‘Amazing Spider-Man 2:’ Six arguments about its box office results
“The Amazing Spider-Man 2” notched a solid $92 million when it stormed U.S. theaters over the weekend after a two-week preview abroad. But the numbers don’t easily fall on one side of the ledger.
On the one hand, few movies can reach the $90 million opening mark—if the Marc Webb film opened in 2013 it would have wound up in the year-end top five. On the other hand, the Andrew Garfield-Emma Stone vehicle fell short of the biggest superhero sequels of the past few seasons—including “Iron Man 3’s” massive $174 million a year ago on the same date.
Here, then, are some pro and con arguments for how much box-office life the “Spider-Man” franchise has left.
Sure, some hard-core Sam Raimi fans arched their eyebrows at the idea of a new Spider-Man when it was announced a few years ago. But the $92 million¿¿¿ the movie raked in this weekend, coupled with the $262 million total take for the first “Amazing Spider-Man,” shows that there’s really no minimum waiting period. The reboot rationale was often about “introducing a movie to a new generation.” But¿¿¿ “Amazing Spider-Man” came just five years after the much-mocked “Spider-Man 3" and still became a solid hit. What the Webb-led series shows is that if you bring a new sensibility and the next generation of actors, you can find an audience all over again, even in the same generation. That bodes well for future films.
“Amazing Spider-Man 2” may have had one of the best U.S. openings of the young year. But it’s significantly down compared with previous “Spider-Man” titles, some of which weren’t even in 3-D. In fact, every one of the “Spider-Man” movies has grossed less in the U.S. than the previous edition, starting with the inflation-adjusted $553 million for Raimi’s debut blockbuster in 2002 and dropping off to a franchise-low $268 million for 2012’s “The Amazing Spider-Man.” Unless it gets a massive boost—and it’s hard to see that with all the competition coming--this film is on track to fall short of the previous film’s box office as well. A discouraging pattern if you’re planning as many as two more pictures, as Sony is.
Yes, but it’s about international. Overseas box office has climbed stratospherically since the about $400 million for the first two films, with a whopping $550 million for “Spider-Man 3” and a still-strong $490 million for “The Amazing Spider-Man.” This film has already taken in $277 million abroad and is on pace to exceed $500 million. Movies of this size are increasingly about the overseas market, and that’s where the effort and money is spent. Sony is more than meeting expectations there.
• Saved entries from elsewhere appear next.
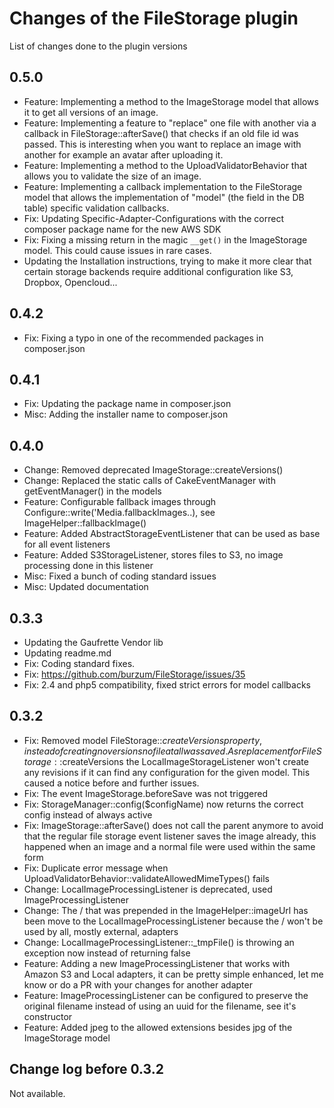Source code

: # Changes of the FileStorage plugin

List of changes done to the plugin versions

## 0.5.0

* Feature: Implementing a method to the ImageStorage model that allows it to get all versions of an image.
* Feature: Implementing a feature to "replace" one file with another via a callback in FileStorage::afterSave() that checks if an old file id was passed. This is interesting when you want to replace an image with another for example an avatar after uploading it.
* Feature: Implementing a method to the UploadValidatorBehavior that allows you to validate the size of an image.
* Feature: Implementing a callback implementation to the FileStorage model that allows the implementation of "model" (the field in the DB table) specific validation callbacks.
* Fix: Updating Specific-Adapter-Configurations with the correct composer package name for the new AWS SDK
* Fix: Fixing a missing return in the magic `__get()` in the ImageStorage model. This could cause issues in rare cases.
* Updating the Installation instructions, trying to make it more clear that certain storage backends require additional configuration like S3, Dropbox, Opencloud...

## 0.4.2

* Fix: Fixing a typo in one of the recommended packages in composer.json

## 0.4.1

* Fix: Updating the package name in composer.json
* Misc: Adding the installer name to composer.json

## 0.4.0

* Change: Removed deprecated ImageStorage::createVersions()
* Change: Replaced the static calls of CakeEventManager with getEventManager() in the models
* Feature: Configurable fallback images through Configure::write('Media.fallbackImages.<model>.<version>), see ImageHelper::fallbackImage()
* Feature: Added AbstractStorageEventListener that can be used as base for all event listeners
* Feature: Added S3StorageListener, stores files to S3, no image processing done in this listener
* Misc: Fixed a bunch of coding standard issues
* Misc: Updated documentation

## 0.3.3

* Updating the Gaufrette Vendor lib
* Updating readme.md
* Fix: Coding standard fixes.
* Fix: https://github.com/burzum/FileStorage/issues/35
* Fix: 2.4 and php5 compatibility, fixed strict errors for model callbacks

## 0.3.2

* Fix: Removed model FileStorage::$createVersions property, instead of creating no versions no file at all was saved. As replacement for FileStorage::$createVersions the LocalImageStorageListener won't create any revisions if it can find any configuration for the given model. This caused a notice before and further issues.
* Fix: The event ImageStorage.beforeSave was not triggered
* Fix: StorageManager::config($configName) now returns the correct config instead of always active
* Fix: ImageStorage::afterSave() does not call the parent anymore to avoid that the regular file storage event listener saves the image already, this happened when an image and a normal file were used within the same form
* Fix: Duplicate error message when UploadValidatorBehavior::validateAllowedMimeTypes() fails
* Change: LocalImageProcessingListener is deprecated, used ImageProcessingListener
* Change: The / that was prepended in the ImageHelper::imageUrl has been move to the LocalImageProcessingListener because the / won't be used by all, mostly external, adapters
* Change: LocalImageProcessingListener::_tmpFile() is throwing an exception now instead of returning false
* Feature: Adding a new ImageProcessingListener that works with Amazon S3 and Local adapters, it can be pretty simple enhanced, let me know or do a PR with your changes for another adapter
* Feature: ImageProcessingListener can be configured to preserve the original filename instead of using an uuid for the filename, see it's constructor
* Feature: Added jpeg to the allowed extensions besides jpg of the ImageStorage model 


## Change log before 0.3.2

Not available.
Foreign box office is obviously a bigger part of the pie for everyone these days. But first, it’s not clear that this could reach $500 million overseas, and thus $750 million in total. And even if it does, that may not be as great a feat as it sounds. Sequels tend to do more internationally just as a matter of course due to expanding awareness and territories (and growing movie-theater and Hollywood penetration) — just look at how “The Hunger Games: Catching Fire” saw a more than 50% jump abroad over the original. Plus, as much as Hollywood is becoming an export business, you still can’t have too much of a trade deficit. Look at the last “Die Hard” movie, which made nearly 80% of its global $300 million abroad and just a paltry $67 million in the U.S. You don’t see a rush to make a lot of new “Die Hard” movies.
No matter how you parse the numbers or do the comps, there’s still a huge audience for Spider-Man. Plus sometimes it takes a few films for a franchise, even a rebooted one, to get its legs. This movie is stronger than “Amazing Spider-Man” in many ways. Webb acknowledges he was learning the effects side of things on the first film, and the education paid off here. The third film [slated for 2016] could be even bigger and better.
Maybe, but the third movie in a superhero trilogy tends to be the weakest creatively—look at “Spider-Man 3,” or even “The Dark Knight Rises.” Also, one thing that gets lost in the box-office debate is cost. There are reports that this film well exceeded $250 million. And that’s just on the production side; the marketing campaign, with a Super Bowl ad and the U.S.Postal Service cross-promotion and all the other bells and whistles, was also really big. When you look ahead, that’s concerning and may require an adjustment. You can’t keep spending more to take in the same or less.